▼▼▼
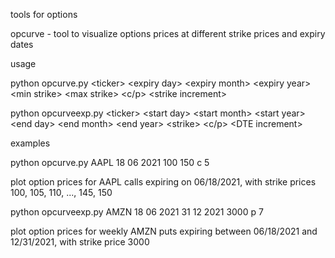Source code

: tools for options

opcurve - tool to visualize options prices at different strike prices and expiry dates

usage

python opcurve.py \<ticker\> \<expiry day\> \<expiry month\> \<expiry year\> \<min strike\> \<max strike\> \<c/p\> \<strike increment\>

python opcurveexp.py \<ticker\> \<start day\> \<start month\> \<start year\> \<end day\> \<end month\> \<end year\> \<strike\> \<c/p\> \<DTE increment\>

examples

python opcurve.py AAPL 18 06 2021 100 150 c 5

plot option prices for AAPL calls expiring on 06/18/2021, with strike prices 100, 105, 110, ..., 145, 150

python opcurveexp.py AMZN 18 06 2021 31 12 2021 3000 p 7

plot option prices for weekly AMZN puts expiring between 06/18/2021 and 12/31/2021, with strike price 3000
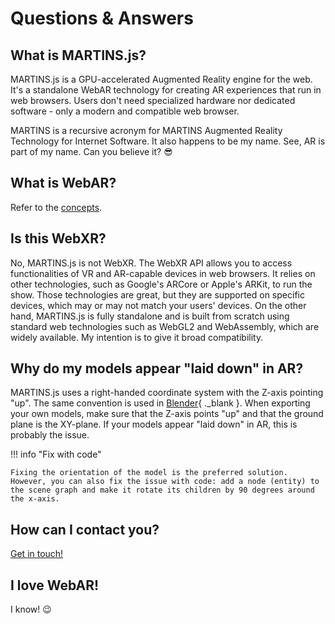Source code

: # Questions & Answers

## What is MARTINS.js?

MARTINS.js is a GPU-accelerated Augmented Reality engine for the web. It's a standalone WebAR technology for creating AR experiences that run in web browsers. Users don't need specialized hardware nor dedicated software - only a modern and compatible web browser.

MARTINS is a recursive acronym for MARTINS Augmented Reality Technology for Internet Software. It also happens to be my name. See, AR is part of my name. Can you believe it? :sunglasses:

## What is WebAR?

Refer to the [concepts](./getting-started/concepts.md).

## Is this WebXR?

No, MARTINS.js is not WebXR. The WebXR API allows you to access functionalities of VR and AR-capable devices in web browsers. It relies on other technologies, such as Google's ARCore or Apple's ARKit, to run the show. Those technologies are great, but they are supported on specific devices, which may or may not match your users' devices. On the other hand, MARTINS.js is fully standalone and is built from scratch using standard web technologies such as WebGL2 and WebAssembly, which are widely available. My intention is to give it broad compatibility.

## Why do my models appear "laid down" in AR?

MARTINS.js uses a right-handed coordinate system with the Z-axis pointing "up". The same convention is used in [Blender](https://www.blender.org){ ._blank }. When exporting your own models, make sure that the Z-axis points "up" and that the ground plane is the XY-plane. If your models appear "laid down" in AR, this is probably the issue.

!!! info "Fix with code"

    Fixing the orientation of the model is the preferred solution. However, you can also fix the issue with code: add a node (entity) to the scene graph and make it rotate its children by 90 degrees around the x-axis.

## How can I contact you?

[Get in touch!](https://github.com/alemart)

## I love WebAR!

I know! :wink:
▲▲▲
▶ [Problem statement] With the pictures left out, return each entry exactly as written.

▶ [Answer to this task]
Source code

: tools for options

opcurve - tool to visualize options prices at different strike prices and expiry dates

usage

python opcurve.py \<ticker\> \<expiry day\> \<expiry month\> \<expiry year\> \<min strike\> \<max strike\> \<c/p\> \<strike increment\>

python opcurveexp.py \<ticker\> \<start day\> \<start month\> \<start year\> \<end day\> \<end month\> \<end year\> \<strike\> \<c/p\> \<DTE increment\>

examples

python opcurve.py AAPL 18 06 2021 100 150 c 5

plot option prices for AAPL calls expiring on 06/18/2021, with strike prices 100, 105, 110, ..., 145, 150

python opcurveexp.py AMZN 18 06 2021 31 12 2021 3000 p 7

plot option prices for weekly AMZN puts expiring between 06/18/2021 and 12/31/2021, with strike price 3000
Source code

: # Questions & Answers

## What is MARTINS.js?

MARTINS.js is a GPU-accelerated Augmented Reality engine for the web. It's a standalone WebAR technology for creating AR experiences that run in web browsers. Users don't need specialized hardware nor dedicated software - only a modern and compatible web browser.

MARTINS is a recursive acronym for MARTINS Augmented Reality Technology for Internet Software. It also happens to be my name. See, AR is part of my name. Can you believe it? :sunglasses:

## What is WebAR?

Refer to the [concepts](./getting-started/concepts.md).

## Is this WebXR?

No, MARTINS.js is not WebXR. The WebXR API allows you to access functionalities of VR and AR-capable devices in web browsers. It relies on other technologies, such as Google's ARCore or Apple's ARKit, to run the show. Those technologies are great, but they are supported on specific devices, which may or may not match your users' devices. On the other hand, MARTINS.js is fully standalone and is built from scratch using standard web technologies such as WebGL2 and WebAssembly, which are widely available. My intention is to give it broad compatibility.

## Why do my models appear "laid down" in AR?

MARTINS.js uses a right-handed coordinate system with the Z-axis pointing "up". The same convention is used in [Blender](https://www.blender.org){ ._blank }. When exporting your own models, make sure that the Z-axis points "up" and that the ground plane is the XY-plane. If your models appear "laid down" in AR, this is probably the issue.

!!! info "Fix with code"

    Fixing the orientation of the model is the preferred solution. However, you can also fix the issue with code: add a node (entity) to the scene graph and make it rotate its children by 90 degrees around the x-axis.

## How can I contact you?

[Get in touch!](https://github.com/alemart)

## I love WebAR!

I know! :wink:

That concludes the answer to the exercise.